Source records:
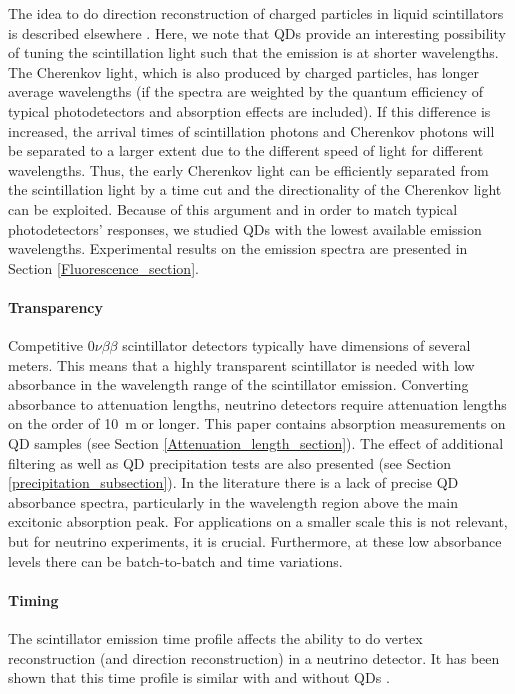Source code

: \documentclass[cits]{JINST}
\begin{document}
The idea to do direction reconstruction of charged particles in liquid scintillators is described elsewhere \cite{mitpaper,simpaper}. Here, we note that QDs provide an interesting possibility of tuning the scintillation light such that the emission is at shorter wavelengths. The Cherenkov light, which is also produced by charged particles, has longer average wavelengths (if the spectra are weighted by the quantum efficiency of typical photodetectors and absorption effects are included). If this difference is increased, the arrival times of scintillation photons and Cherenkov photons will be separated to a larger extent due to the different speed of light for different wavelengths. Thus, the early Cherenkov light can be efficiently separated from the scintillation light by a time cut and the directionality of the Cherenkov light can be exploited. Because of this argument and in order to match typical photodetectors' responses, we studied QDs with the lowest available emission wavelengths. Experimental results on the emission spectra are presented in Section \ref{Fluorescence_section}. 

\paragraph{Transparency}
Competitive 0$\nu\beta\beta$ scintillator detectors typically have dimensions of several meters. This means that a highly transparent scintillator is needed with low absorbance in the wavelength range of the scintillator emission. Converting absorbance to attenuation lengths, neutrino detectors require attenuation lengths on the order of 10~m or longer. This paper contains absorption measurements on QD samples (see Section \ref{Attenuation_length_section}). The effect of additional filtering as well as QD precipitation tests are also presented (see Section \ref{precipitation_subsection}). In the literature there is a lack of precise QD absorbance spectra, particularly in the wavelength region above the main excitonic absorption peak. For applications on a smaller scale this is not relevant, but for neutrino experiments, it is crucial. Furthermore, at these low absorbance levels there can be batch-to-batch and time variations.

\paragraph{Timing}
The scintillator emission time profile affects the ability to do vertex reconstruction (and direction reconstruction) in a neutrino detector. It has been shown that this time profile is similar with and without QDs \cite{mitpaper}. 
\end{document}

TASK REQUIREMENTS - Working from the entries above, find every line in which the word "neutrino" occurs and copy it.

ANSWER TO THIS EXERCISE -
Competitive 0$\nu\beta\beta$ scintillator detectors typically have dimensions of several meters. This means that a highly transparent scintillator is needed with low absorbance in the wavelength range of the scintillator emission. Converting absorbance to attenuation lengths, neutrino detectors require attenuation lengths on the order of 10~m or longer. This paper contains absorption measurements on QD samples (see Section \ref{Attenuation_length_section}). The effect of additional filtering as well as QD precipitation tests are also presented (see Section \ref{precipitation_subsection}). In the literature there is a lack of precise QD absorbance spectra, particularly in the wavelength region above the main excitonic absorption peak. For applications on a smaller scale this is not relevant, but for neutrino experiments, it is crucial. Furthermore, at these low absorbance levels there can be batch-to-batch and time variations.
The scintillator emission time profile affects the ability to do vertex reconstruction (and direction reconstruction) in a neutrino detector. It has been shown that this time profile is similar with and without QDs \cite{mitpaper}. 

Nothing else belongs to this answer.